#### SOURCE INFORMATION

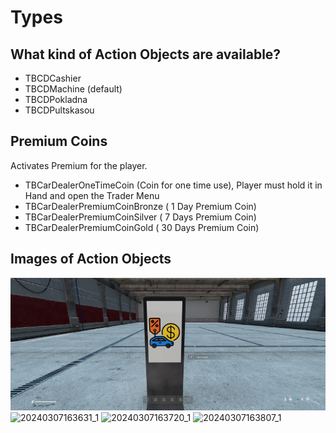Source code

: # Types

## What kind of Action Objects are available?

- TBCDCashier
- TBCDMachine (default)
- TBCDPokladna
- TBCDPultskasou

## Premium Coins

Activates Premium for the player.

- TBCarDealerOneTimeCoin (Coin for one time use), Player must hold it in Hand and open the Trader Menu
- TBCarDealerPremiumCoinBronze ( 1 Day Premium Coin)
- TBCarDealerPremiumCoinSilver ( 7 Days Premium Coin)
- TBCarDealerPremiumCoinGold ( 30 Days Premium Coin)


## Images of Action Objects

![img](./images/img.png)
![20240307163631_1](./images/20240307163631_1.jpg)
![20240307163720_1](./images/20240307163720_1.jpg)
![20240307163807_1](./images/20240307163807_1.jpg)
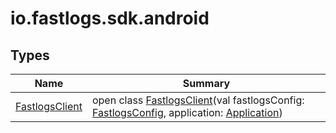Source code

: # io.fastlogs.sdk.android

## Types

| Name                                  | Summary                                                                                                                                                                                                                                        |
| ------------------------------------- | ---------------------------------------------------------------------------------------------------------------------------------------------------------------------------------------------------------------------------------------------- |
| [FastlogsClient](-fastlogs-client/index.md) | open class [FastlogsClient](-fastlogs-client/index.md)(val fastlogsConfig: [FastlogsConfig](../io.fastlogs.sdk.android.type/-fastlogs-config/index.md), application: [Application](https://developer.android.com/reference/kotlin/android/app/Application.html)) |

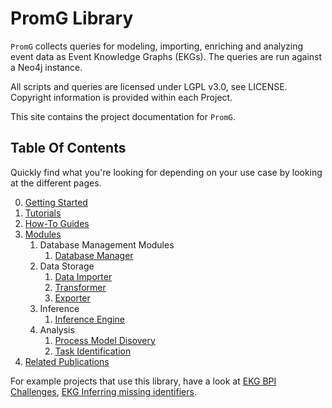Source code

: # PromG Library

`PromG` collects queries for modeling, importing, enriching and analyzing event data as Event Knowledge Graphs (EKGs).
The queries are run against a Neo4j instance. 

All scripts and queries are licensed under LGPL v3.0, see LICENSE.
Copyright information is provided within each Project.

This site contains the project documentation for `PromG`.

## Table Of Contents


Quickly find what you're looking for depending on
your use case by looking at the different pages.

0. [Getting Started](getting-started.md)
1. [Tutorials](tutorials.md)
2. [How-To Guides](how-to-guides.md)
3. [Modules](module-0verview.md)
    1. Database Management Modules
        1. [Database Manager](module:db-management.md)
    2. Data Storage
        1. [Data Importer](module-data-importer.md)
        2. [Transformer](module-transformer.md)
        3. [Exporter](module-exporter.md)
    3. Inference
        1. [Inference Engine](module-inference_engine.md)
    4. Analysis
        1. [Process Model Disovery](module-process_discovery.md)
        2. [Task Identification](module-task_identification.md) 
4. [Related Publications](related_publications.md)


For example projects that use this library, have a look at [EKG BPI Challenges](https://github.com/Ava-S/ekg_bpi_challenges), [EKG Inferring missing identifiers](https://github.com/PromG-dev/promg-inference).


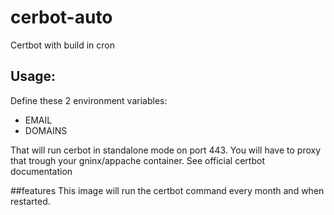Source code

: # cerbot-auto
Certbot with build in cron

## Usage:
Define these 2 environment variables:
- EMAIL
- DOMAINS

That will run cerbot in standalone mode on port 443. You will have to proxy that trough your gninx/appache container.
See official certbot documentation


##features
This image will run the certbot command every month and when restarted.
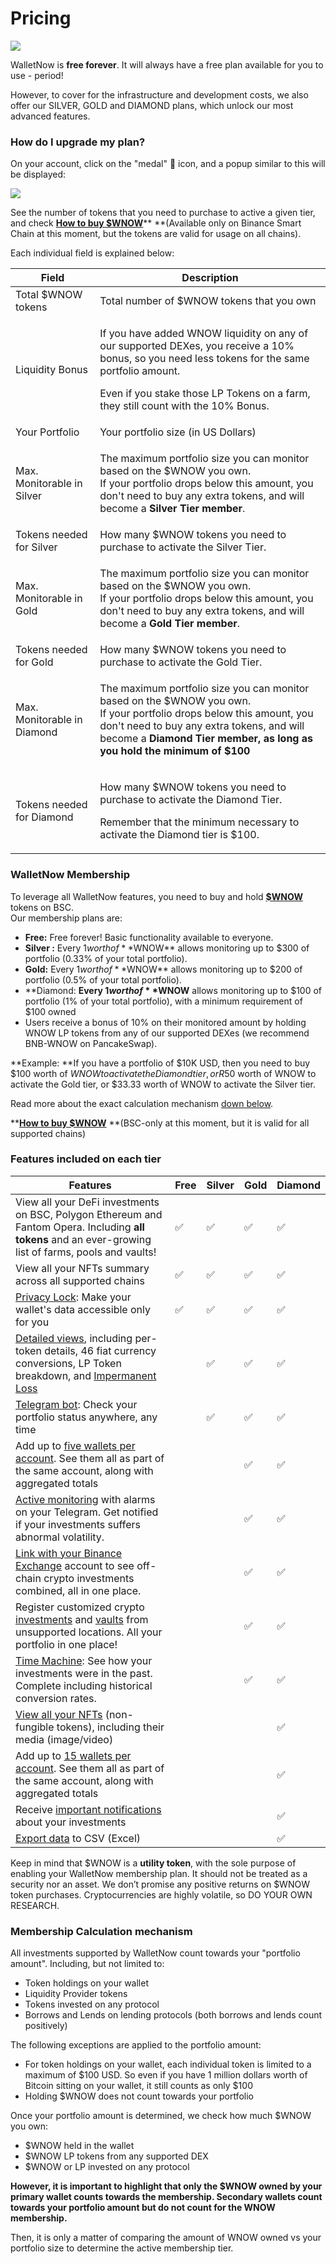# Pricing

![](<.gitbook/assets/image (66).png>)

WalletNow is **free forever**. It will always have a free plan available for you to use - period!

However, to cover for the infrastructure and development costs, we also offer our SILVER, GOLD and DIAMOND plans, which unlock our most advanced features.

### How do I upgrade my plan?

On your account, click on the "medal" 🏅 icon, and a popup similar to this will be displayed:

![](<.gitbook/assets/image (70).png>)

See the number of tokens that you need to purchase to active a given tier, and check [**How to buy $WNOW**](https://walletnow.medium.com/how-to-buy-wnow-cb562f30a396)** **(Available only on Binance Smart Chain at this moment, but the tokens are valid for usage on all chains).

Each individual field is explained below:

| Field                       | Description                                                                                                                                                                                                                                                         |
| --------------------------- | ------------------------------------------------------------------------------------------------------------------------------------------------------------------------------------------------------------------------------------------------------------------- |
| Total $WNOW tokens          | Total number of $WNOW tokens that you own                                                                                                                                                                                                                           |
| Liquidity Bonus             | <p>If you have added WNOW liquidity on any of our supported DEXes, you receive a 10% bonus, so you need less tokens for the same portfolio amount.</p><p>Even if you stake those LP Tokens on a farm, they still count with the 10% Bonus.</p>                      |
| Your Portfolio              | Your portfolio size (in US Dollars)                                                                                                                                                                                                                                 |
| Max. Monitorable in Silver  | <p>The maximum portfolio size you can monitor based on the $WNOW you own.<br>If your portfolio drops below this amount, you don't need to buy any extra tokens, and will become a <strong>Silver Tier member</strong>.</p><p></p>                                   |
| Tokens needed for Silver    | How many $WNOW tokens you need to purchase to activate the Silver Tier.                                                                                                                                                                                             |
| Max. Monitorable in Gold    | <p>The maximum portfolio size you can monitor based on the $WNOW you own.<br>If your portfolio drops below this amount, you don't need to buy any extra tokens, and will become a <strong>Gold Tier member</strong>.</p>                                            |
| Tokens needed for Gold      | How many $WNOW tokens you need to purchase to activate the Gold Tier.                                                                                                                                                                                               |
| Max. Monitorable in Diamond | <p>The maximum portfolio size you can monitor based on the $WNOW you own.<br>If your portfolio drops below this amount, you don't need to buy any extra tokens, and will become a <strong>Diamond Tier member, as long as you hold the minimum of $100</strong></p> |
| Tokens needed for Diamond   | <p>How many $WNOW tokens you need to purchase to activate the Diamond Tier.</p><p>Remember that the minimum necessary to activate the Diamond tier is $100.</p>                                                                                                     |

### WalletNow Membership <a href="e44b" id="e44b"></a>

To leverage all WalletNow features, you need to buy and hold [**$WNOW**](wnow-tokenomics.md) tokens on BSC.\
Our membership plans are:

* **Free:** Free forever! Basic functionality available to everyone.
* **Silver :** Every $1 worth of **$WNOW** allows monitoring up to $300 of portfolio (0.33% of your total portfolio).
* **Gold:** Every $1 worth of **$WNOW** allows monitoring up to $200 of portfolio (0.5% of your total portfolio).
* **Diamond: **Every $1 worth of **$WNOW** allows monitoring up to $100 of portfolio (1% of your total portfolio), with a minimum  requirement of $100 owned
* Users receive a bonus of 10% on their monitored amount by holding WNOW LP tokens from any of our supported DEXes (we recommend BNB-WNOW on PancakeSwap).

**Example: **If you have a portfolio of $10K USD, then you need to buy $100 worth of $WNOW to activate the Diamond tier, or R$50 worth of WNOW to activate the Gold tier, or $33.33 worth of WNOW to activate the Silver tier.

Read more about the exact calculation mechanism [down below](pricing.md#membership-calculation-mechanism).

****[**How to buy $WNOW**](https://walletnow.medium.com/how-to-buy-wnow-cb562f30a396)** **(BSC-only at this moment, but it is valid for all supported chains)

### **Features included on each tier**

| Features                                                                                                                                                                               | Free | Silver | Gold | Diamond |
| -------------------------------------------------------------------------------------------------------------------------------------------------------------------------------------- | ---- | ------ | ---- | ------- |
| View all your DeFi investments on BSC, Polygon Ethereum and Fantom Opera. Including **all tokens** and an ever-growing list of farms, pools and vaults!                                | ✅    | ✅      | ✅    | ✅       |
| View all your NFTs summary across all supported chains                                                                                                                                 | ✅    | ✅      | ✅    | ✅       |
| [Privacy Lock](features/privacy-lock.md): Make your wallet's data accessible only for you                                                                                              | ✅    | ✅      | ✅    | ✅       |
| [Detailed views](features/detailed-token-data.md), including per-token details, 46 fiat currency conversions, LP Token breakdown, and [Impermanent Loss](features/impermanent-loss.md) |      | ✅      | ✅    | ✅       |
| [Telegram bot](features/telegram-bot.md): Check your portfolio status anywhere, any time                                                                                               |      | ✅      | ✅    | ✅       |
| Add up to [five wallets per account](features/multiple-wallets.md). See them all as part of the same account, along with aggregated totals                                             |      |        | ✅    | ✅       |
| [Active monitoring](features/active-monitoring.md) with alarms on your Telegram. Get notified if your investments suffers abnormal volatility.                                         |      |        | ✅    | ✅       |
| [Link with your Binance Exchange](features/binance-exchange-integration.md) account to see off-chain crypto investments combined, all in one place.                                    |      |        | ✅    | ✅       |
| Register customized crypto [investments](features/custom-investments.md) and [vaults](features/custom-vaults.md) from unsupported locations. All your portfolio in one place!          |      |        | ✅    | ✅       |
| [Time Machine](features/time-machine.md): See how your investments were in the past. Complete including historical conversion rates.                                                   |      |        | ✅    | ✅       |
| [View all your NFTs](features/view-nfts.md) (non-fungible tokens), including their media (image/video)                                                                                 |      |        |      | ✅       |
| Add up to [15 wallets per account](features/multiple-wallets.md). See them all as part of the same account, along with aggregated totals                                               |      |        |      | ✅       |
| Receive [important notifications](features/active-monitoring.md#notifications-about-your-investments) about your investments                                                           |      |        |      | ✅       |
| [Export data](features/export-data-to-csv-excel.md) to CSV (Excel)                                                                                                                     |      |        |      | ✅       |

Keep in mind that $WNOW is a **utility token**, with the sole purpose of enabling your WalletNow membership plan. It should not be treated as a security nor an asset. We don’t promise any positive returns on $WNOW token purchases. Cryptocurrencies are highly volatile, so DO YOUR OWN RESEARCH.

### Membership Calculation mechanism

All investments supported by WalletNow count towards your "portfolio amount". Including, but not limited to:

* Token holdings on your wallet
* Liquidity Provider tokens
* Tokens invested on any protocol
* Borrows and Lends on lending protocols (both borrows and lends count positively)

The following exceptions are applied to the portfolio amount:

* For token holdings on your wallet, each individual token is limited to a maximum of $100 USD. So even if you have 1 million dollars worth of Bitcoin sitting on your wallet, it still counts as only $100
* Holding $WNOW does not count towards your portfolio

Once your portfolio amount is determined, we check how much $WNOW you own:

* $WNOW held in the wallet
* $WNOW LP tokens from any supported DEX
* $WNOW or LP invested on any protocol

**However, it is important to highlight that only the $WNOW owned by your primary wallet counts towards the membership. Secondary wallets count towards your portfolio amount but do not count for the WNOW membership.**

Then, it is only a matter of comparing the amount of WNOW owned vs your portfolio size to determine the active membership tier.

########

- **WORK REQUEST**
Return word for word the lines above from the line with "Our membership plans" to the line with "your NFTs summary", including both and leaving out all others.

- **REPLY**
Our membership plans are:

* **Free:** Free forever! Basic functionality available to everyone.
* **Silver :** Every $1 worth of **$WNOW** allows monitoring up to $300 of portfolio (0.33% of your total portfolio).
* **Gold:** Every $1 worth of **$WNOW** allows monitoring up to $200 of portfolio (0.5% of your total portfolio).
* **Diamond: **Every $1 worth of **$WNOW** allows monitoring up to $100 of portfolio (1% of your total portfolio), with a minimum  requirement of $100 owned
* Users receive a bonus of 10% on their monitored amount by holding WNOW LP tokens from any of our supported DEXes (we recommend BNB-WNOW on PancakeSwap).

**Example: **If you have a portfolio of $10K USD, then you need to buy $100 worth of $WNOW to activate the Diamond tier, or R$50 worth of WNOW to activate the Gold tier, or $33.33 worth of WNOW to activate the Silver tier.

Read more about the exact calculation mechanism [down below](pricing.md#membership-calculation-mechanism).

****[**How to buy $WNOW**](https://walletnow.medium.com/how-to-buy-wnow-cb562f30a396)** **(BSC-only at this moment, but it is valid for all supported chains)

### **Features included on each tier**

| Features                                                                                                                                                                               | Free | Silver | Gold | Diamond |
| -------------------------------------------------------------------------------------------------------------------------------------------------------------------------------------- | ---- | ------ | ---- | ------- |
| View all your DeFi investments on BSC, Polygon Ethereum and Fantom Opera. Including **all tokens** and an ever-growing list of farms, pools and vaults!                                | ✅    | ✅      | ✅    | ✅       |
| View all your NFTs summary across all supported chains                                                                                                                                 | ✅    | ✅      | ✅    | ✅       |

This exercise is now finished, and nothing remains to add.